■ What the task requires: Look through the listing below for the string "warn". Say how many lines hold it, and nothing else.

════════

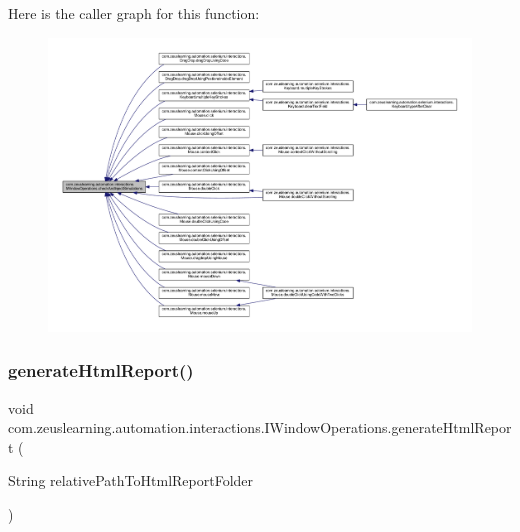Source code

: Here is the caller graph for this function\+:
\nopagebreak
\begin{figure}[H]
\begin{center}
\leavevmode
\includegraphics[width=350pt]{d3/d71/interfacecom_1_1zeuslearning_1_1automation_1_1interactions_1_1IWindowOperations_a6f5627a3145238d63f310c22d2e3c6e5_icgraph}
\end{center}
\end{figure}
\hypertarget{interfacecom_1_1zeuslearning_1_1automation_1_1interactions_1_1IWindowOperations_a7dba40c542d25adae5781f035e4dbb42}{}\label{interfacecom_1_1zeuslearning_1_1automation_1_1interactions_1_1IWindowOperations_a7dba40c542d25adae5781f035e4dbb42} 
\subsubsection{\texorpdfstring{generate\+Html\+Report()}{generateHtmlReport()}\hspace{0.1cm}{\footnotesize\ttfamily [1/2]}}
{\footnotesize\ttfamily void com.\+zeuslearning.\+automation.\+interactions.\+I\+Window\+Operations.\+generate\+Html\+Report (\begin{DoxyParamCaption}\item[{String}]{relative\+Path\+To\+Html\+Report\+Folder }\end{DoxyParamCaption})}

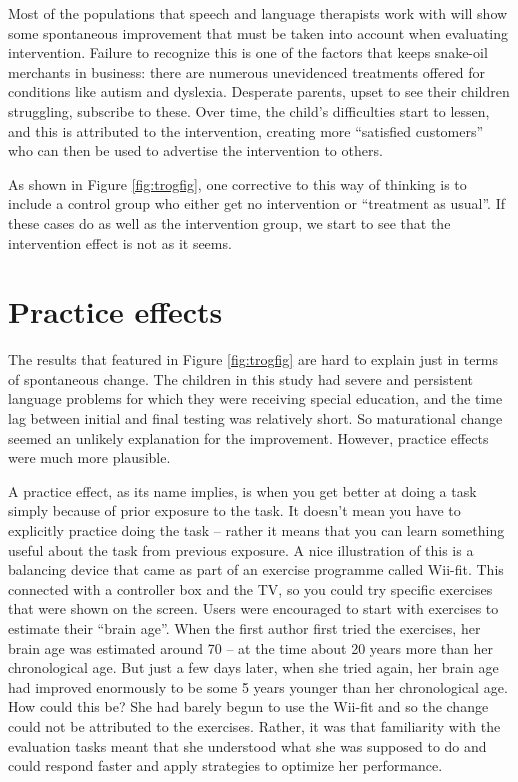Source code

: \documentclass{krantz}
\begin{document}
Most of the populations that speech and language therapists work with will show some spontaneous improvement that must be taken into account when evaluating intervention. Failure to recognize this is one of the factors that keeps snake-oil merchants in business: there are numerous unevidenced treatments offered for conditions like autism and dyslexia. Desperate parents, upset to see their children struggling, subscribe to these. Over time, the child's difficulties start to lessen, and this is attributed to the intervention, creating more ``satisfied customers'' who can then be used to advertise the intervention to others.

As shown in Figure \ref{fig:trogfig}, one corrective to this way of thinking is to include a control group who either get no intervention or ``treatment as usual''. If these cases do as well as the intervention group, we start to see that the intervention effect is not as it seems.

\hypertarget{practice-effects-1}{%
\section{Practice effects}\label{practice-effects-1}}

The results that featured in Figure \ref{fig:trogfig} are hard to explain just in terms of spontaneous change. The children in this study had severe and persistent language problems for which they were receiving special education, and the time lag between initial and final testing was relatively short. So maturational change seemed an unlikely explanation for the improvement. However, practice effects were much more plausible.

A practice effect, as its name implies, is when you get better at doing a task simply because of prior exposure to the task. It doesn't mean you have to explicitly practice doing the task -- rather it means that you can learn something useful about the task from previous exposure. A nice illustration of this is a balancing device that came as part of an exercise programme called Wii-fit. This connected with a controller box and the TV, so you could try specific exercises that were shown on the screen. Users were encouraged to start with exercises to estimate their ``brain age''. When the first author first tried the exercises, her brain age was estimated around 70 -- at the time about 20 years more than her chronological age. But just a few days later, when she tried again, her brain age had improved enormously to be some 5 years younger than her chronological age. How could this be? She had barely begun to use the Wii-fit and so the change could not be attributed to the exercises. Rather, it was that familiarity with the evaluation tasks meant that she understood what she was supposed to do and could respond faster and apply strategies to optimize her performance.
\end{document}
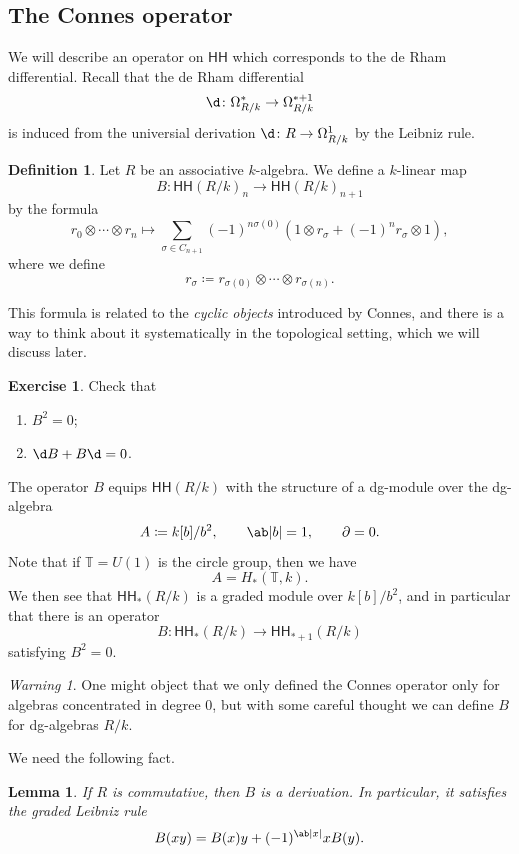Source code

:\documentclass[10pt, oneside]{memoir}
\newtheorem{lem}[thm]{Lemma}
\theoremstyle{definition}
\newtheorem{defn}[thm]{Definition}
\newtheorem{exer}[thm]{Exercise}
\theoremstyle{remark}
\newtheorem{warn}[thm]{Warning}
\theoremstyle{plain}
\theoremstyle{definition}
\theoremstyle{remark}
\newcommand{\T}{\mathbb{T}}
\newcommand{\ms}[1]{\mathsf{#1}}
\newcommand{\1}{\mathbf{1}}
\newcommand{\2}{\mathbf{2}}
\newcommand{\3}{\mathbf{3}}
\newcommand{\HH}{\ms{HH}}
\begin{document}
\subsection{The Connes operator}%
\label{sub:The Connes operator}

We will describe an operator on \(\HH \) which corresponds to the de Rham differential. Recall that the de Rham differential
\[ \d \colon \Omega^*_{R/k} \to \Omega^{*+1}_{R/k} \]
is induced from the universial derivation \(\d \colon R \to \Omega^1_{R/k} \) by the Leibniz rule.

\begin{defn}
    Let \(R \) be an associative \(k \)-algebra. We define a \(k \)-linear map
    \[ B \colon \HH(R/k)_n \to \HH(R/k)_{n+1} \]
    by the formula
    \[ r_0 \otimes \cdots \otimes r_n \mapsto \sum_{\sigma \in C_{n+1}} (-1)^{n\sigma(0)} (1 \otimes r_{\sigma} + (-1)^n r_{\sigma} \otimes 1), \]
    where we define
    \[ r_{\sigma} \coloneqq r_{\sigma(0)} \otimes \cdots \otimes r_{\sigma(n)}. \]
\end{defn}
This formula is related to the \textit{cyclic objects} introduced by Connes, and there is a way to think about it systematically in the topological setting, which we will discuss later.

\begin{exer}
    Check that
    \begin{enumerate}
        \item \(B^2 = 0 \);
        \item \(\d B + B \d = 0 \).
    \end{enumerate}
\end{exer}

The operator \(B \) equips \(\HH(R/k) \) with the structure of a dg-module over the dg-algebra
\[ A \coloneqq k[b]/b^2, \qquad \ab|b| = 1, \qquad \partial = 0. \]
Note that if \(\T = U(1) \) is the circle group, then we have
\[ A = H_*(\T, k). \]
We then see that \(\HH_*(R/k) \) is a graded module over \(k[b]/b^2 \), and in particular that there is an operator
\[ B \colon \HH_*(R/k) \to \HH_{*+1}(R/k) \]
satisfying \(B^2 = 0 \).

\begin{warn}
    One might object that we only defined the Connes operator only for algebras concentrated in degree \(0 \), but with some careful thought we can define \(B \) for dg-algebras \(R/k \).
\end{warn}

We need the following fact.
\begin{lem}
    If \(R \) is commutative, then \(B \) is a derivation. In particular, it satisfies the graded Leibniz rule
    \[ B(xy) = B(x) y + (-1)^{\ab|x|} x B(y). \]
\end{lem}
\end{document}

════════

■ Completed task: 3